* [The task]
Transcribe the data below verbatim from the line with "## Rewrite to" to the line with "### 2. Networking and P2P". Include both of those lines.

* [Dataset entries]

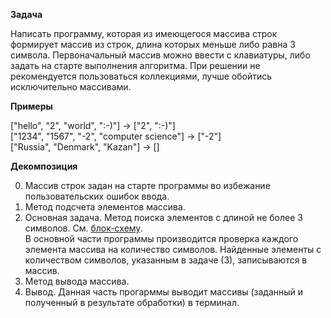 **Задача**

Написать программу, которая из имеющегося массива строк формирует массив из строк, длина которых меньше либо равна 3 символа. Первоначальный массив можно ввести с клавиатуры, 
либо задать на старте выполнения алгоритма. При решении не рекомендуется пользоваться коллекциями, лучше обойтись исключительно массивами.

**Примеры**

["hello", "2", "world", ":-)"] -> ["2", ":-)"] <br>
["1234", "1567", "-2", "computer science"] -> ["-2"]<br>
["Russia", "Denmark", "Kazan"] -> []<br>



**Декомпозиция**

0.  Массив строк задан на старте программы во избежание пользовательских ошибок ввода.
1. Метод подсчета элементов массива.
2. Основная задача. Метод поиска элементов с длиной не более 3 символов. См. [блок-схему](/2.MainMethodSortReturn.drawio.png).<br>
В основной части программы производится проверка каждого элемента массива на количество символов. Найденные элементы с количеством символов, указанным в задаче (3), записываются в массив.<br>
3. Метод вывода массива.<br>
4. Вывод. Данная часть прогарммы выводит массивы (заданный и полученный в результате обработки) в терминал.


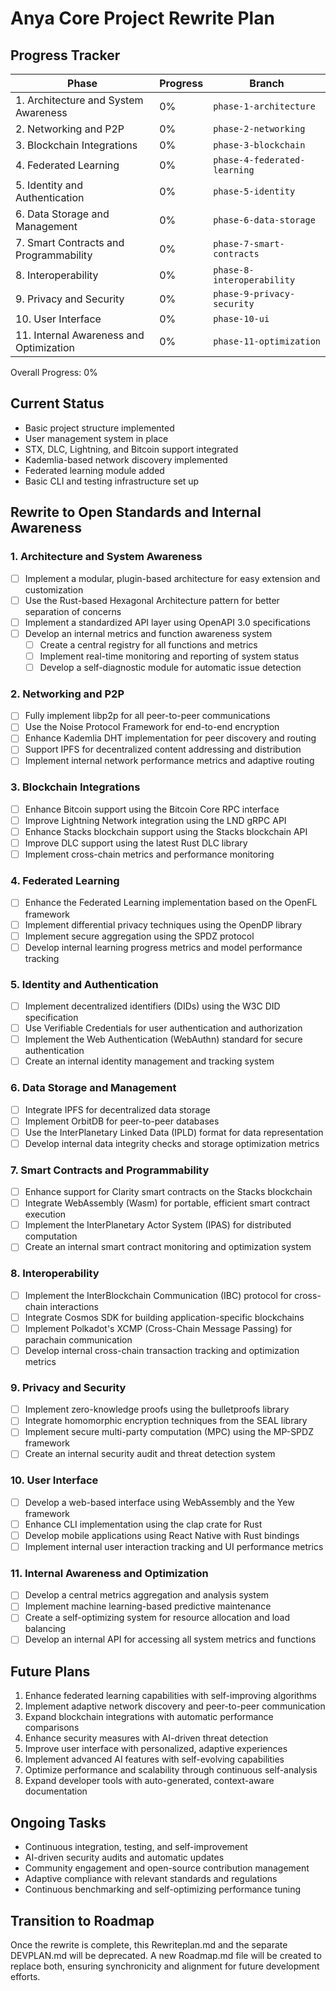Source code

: # Anya Core Project Rewrite Plan

## Progress Tracker

| Phase | Progress | Branch |
|-------|----------|--------|
| 1. Architecture and System Awareness | 0% | `phase-1-architecture` |
| 2. Networking and P2P | 0% | `phase-2-networking` |
| 3. Blockchain Integrations | 0% | `phase-3-blockchain` |
| 4. Federated Learning | 0% | `phase-4-federated-learning` |
| 5. Identity and Authentication | 0% | `phase-5-identity` |
| 6. Data Storage and Management | 0% | `phase-6-data-storage` |
| 7. Smart Contracts and Programmability | 0% | `phase-7-smart-contracts` |
| 8. Interoperability | 0% | `phase-8-interoperability` |
| 9. Privacy and Security | 0% | `phase-9-privacy-security` |
| 10. User Interface | 0% | `phase-10-ui` |
| 11. Internal Awareness and Optimization | 0% | `phase-11-optimization` |

Overall Progress: 0%

## Current Status

- Basic project structure implemented
- User management system in place
- STX, DLC, Lightning, and Bitcoin support integrated
- Kademlia-based network discovery implemented
- Federated learning module added
- Basic CLI and testing infrastructure set up

## Rewrite to Open Standards and Internal Awareness

### 1. Architecture and System Awareness

- [ ] Implement a modular, plugin-based architecture for easy extension and customization
- [ ] Use the Rust-based Hexagonal Architecture pattern for better separation of concerns
- [ ] Implement a standardized API layer using OpenAPI 3.0 specifications
- [ ] Develop an internal metrics and function awareness system
  - [ ] Create a central registry for all functions and metrics
  - [ ] Implement real-time monitoring and reporting of system status
  - [ ] Develop a self-diagnostic module for automatic issue detection

### 2. Networking and P2P

- [ ] Fully implement libp2p for all peer-to-peer communications
- [ ] Use the Noise Protocol Framework for end-to-end encryption
- [ ] Enhance Kademlia DHT implementation for peer discovery and routing
- [ ] Support IPFS for decentralized content addressing and distribution
- [ ] Implement internal network performance metrics and adaptive routing

### 3. Blockchain Integrations

- [ ] Enhance Bitcoin support using the Bitcoin Core RPC interface
- [ ] Improve Lightning Network integration using the LND gRPC API
- [ ] Enhance Stacks blockchain support using the Stacks blockchain API
- [ ] Improve DLC support using the latest Rust DLC library
- [ ] Implement cross-chain metrics and performance monitoring

### 4. Federated Learning

- [ ] Enhance the Federated Learning implementation based on the OpenFL framework
- [ ] Implement differential privacy techniques using the OpenDP library
- [ ] Implement secure aggregation using the SPDZ protocol
- [ ] Develop internal learning progress metrics and model performance tracking

### 5. Identity and Authentication

- [ ] Implement decentralized identifiers (DIDs) using the W3C DID specification
- [ ] Use Verifiable Credentials for user authentication and authorization
- [ ] Implement the Web Authentication (WebAuthn) standard for secure authentication
- [ ] Create an internal identity management and tracking system

### 6. Data Storage and Management

- [ ] Integrate IPFS for decentralized data storage
- [ ] Implement OrbitDB for peer-to-peer databases
- [ ] Use the InterPlanetary Linked Data (IPLD) format for data representation
- [ ] Develop internal data integrity checks and storage optimization metrics

### 7. Smart Contracts and Programmability

- [ ] Enhance support for Clarity smart contracts on the Stacks blockchain
- [ ] Integrate WebAssembly (Wasm) for portable, efficient smart contract execution
- [ ] Implement the InterPlanetary Actor System (IPAS) for distributed computation
- [ ] Create an internal smart contract monitoring and optimization system

### 8. Interoperability

- [ ] Implement the InterBlockchain Communication (IBC) protocol for cross-chain interactions
- [ ] Integrate Cosmos SDK for building application-specific blockchains
- [ ] Implement Polkadot's XCMP (Cross-Chain Message Passing) for parachain communication
- [ ] Develop internal cross-chain transaction tracking and optimization metrics

### 9. Privacy and Security

- [ ] Implement zero-knowledge proofs using the bulletproofs library
- [ ] Integrate homomorphic encryption techniques from the SEAL library
- [ ] Implement secure multi-party computation (MPC) using the MP-SPDZ framework
- [ ] Create an internal security audit and threat detection system

### 10. User Interface

- [ ] Develop a web-based interface using WebAssembly and the Yew framework
- [ ] Enhance CLI implementation using the clap crate for Rust
- [ ] Develop mobile applications using React Native with Rust bindings
- [ ] Implement internal user interaction tracking and UI performance metrics

### 11. Internal Awareness and Optimization

- [ ] Develop a central metrics aggregation and analysis system
- [ ] Implement machine learning-based predictive maintenance
- [ ] Create a self-optimizing system for resource allocation and load balancing
- [ ] Develop an internal API for accessing all system metrics and functions

## Future Plans

1. Enhance federated learning capabilities with self-improving algorithms
2. Implement adaptive network discovery and peer-to-peer communication
3. Expand blockchain integrations with automatic performance comparisons
4. Enhance security measures with AI-driven threat detection
5. Improve user interface with personalized, adaptive experiences
6. Implement advanced AI features with self-evolving capabilities
7. Optimize performance and scalability through continuous self-analysis
8. Expand developer tools with auto-generated, context-aware documentation

## Ongoing Tasks

- Continuous integration, testing, and self-improvement
- AI-driven security audits and automatic updates
- Community engagement and open-source contribution management
- Adaptive compliance with relevant standards and regulations
- Continuous benchmarking and self-optimizing performance tuning

## Transition to Roadmap

Once the rewrite is complete, this Rewriteplan.md and the separate DEVPLAN.md will be deprecated. A new Roadmap.md file will be created to replace both, ensuring synchronicity and alignment for future development efforts.
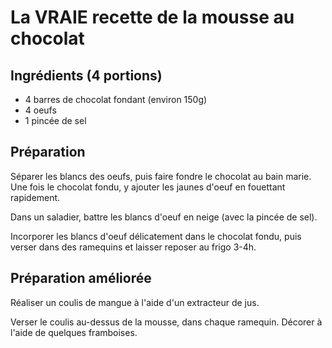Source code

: # La VRAIE recette de la mousse au chocolat

## Ingrédients (4 portions)
- 4 barres de chocolat fondant (environ 150g)
- 4 oeufs
- 1 pincée de sel

## Préparation
Séparer les blancs des oeufs, puis faire fondre le chocolat au bain marie. Une fois le chocolat fondu, y ajouter les jaunes d'oeuf en fouettant rapidement.  
  
Dans un saladier, battre les blancs d'oeuf en neige (avec la pincée de sel).  
  
Incorporer les blancs d'oeuf délicatement dans le chocolat fondu, puis verser dans des ramequins et laisser reposer au frigo 3-4h.

## Préparation améliorée
Réaliser un coulis de mangue à l'aide d'un extracteur de jus.  

Verser le coulis au-dessus de la mousse, dans chaque ramequin. Décorer à l'aide de quelques framboises.
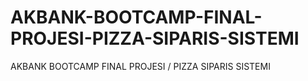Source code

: # AKBANK-BOOTCAMP-FINAL-PROJESI-PIZZA-SIPARIS-SISTEMI
AKBANK BOOTCAMP FINAL PROJESI / PIZZA SIPARIS SISTEMI
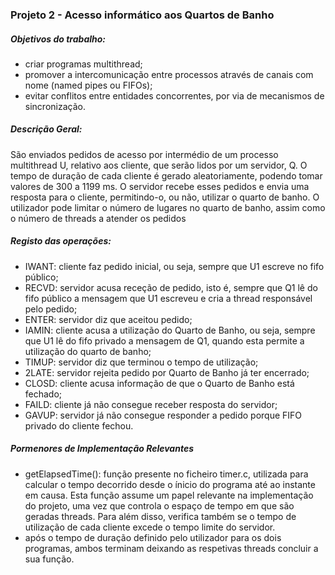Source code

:### Projeto 2 - Acesso informático aos Quartos de Banho
##### Objetivos do trabalho:

 - criar programas multithread;
 - promover a intercomunicação entre processos através de canais com nome (named pipes ou FIFOs);
 - evitar conflitos entre entidades concorrentes, por via de mecanismos de sincronização.

##### Descrição Geral:
São enviados pedidos de acesso por intermédio de um processo multithread U, relativo aos cliente, que serão lidos por um servidor, Q. O tempo de duração de cada cliente é gerado aleatoriamente, podendo tomar valores de 300 a 1199 ms. O servidor recebe esses pedidos e envia uma resposta para o cliente, permitindo-o, ou não, utilizar o quarto de banho. O utilizador pode limitar o número de lugares no quarto de banho, assim como o número de threads a atender os pedidos

##### Registo das operações:

 - IWANT: cliente faz pedido inicial, ou seja, sempre que U1 escreve no fifo público;
 - RECVD: servidor acusa receção de pedido, isto é, sempre que Q1 lê do fifo público a mensagem que U1 escreveu e cria a thread responsável pelo pedido;
 - ENTER: servidor diz que aceitou pedido;
 - IAMIN: cliente acusa a utilização do Quarto de Banho, ou seja, sempre que U1 lê do fifo privado a mensagem de Q1, quando esta permite a utilização do quarto de banho;
 - TIMUP: servidor diz que terminou o tempo de utilização;
 - 2LATE: servidor rejeita pedido por Quarto de Banho já ter encerrado;
 - CLOSD: cliente acusa informação de que o Quarto de Banho está fechado;
 - FAILD: cliente já não consegue receber resposta do servidor;
 - GAVUP: servidor já não consegue responder a pedido porque FIFO privado do cliente fechou.


##### Pormenores de Implementação Relevantes

 - getElapsedTime(): função presente no ficheiro timer.c, utilizada para calcular o tempo decorrido desde o ínicio do programa até ao instante em causa. Esta função assume um papel relevante na implementação do projeto, uma vez que controla o espaço de tempo em que são geradas threads. Para além disso, verifica também se o tempo de utilização de cada cliente excede o tempo limite do servidor.
 - após o tempo de duração definido pelo utilizador para os dois programas, ambos terminam deixando as respetivas threads concluir a sua função.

* [Answer space]
## Rewrite to Open Standards and Internal Awareness

### 1. Architecture and System Awareness

- [ ] Implement a modular, plugin-based architecture for easy extension and customization
- [ ] Use the Rust-based Hexagonal Architecture pattern for better separation of concerns
- [ ] Implement a standardized API layer using OpenAPI 3.0 specifications
- [ ] Develop an internal metrics and function awareness system
  - [ ] Create a central registry for all functions and metrics
  - [ ] Implement real-time monitoring and reporting of system status
  - [ ] Develop a self-diagnostic module for automatic issue detection

### 2. Networking and P2P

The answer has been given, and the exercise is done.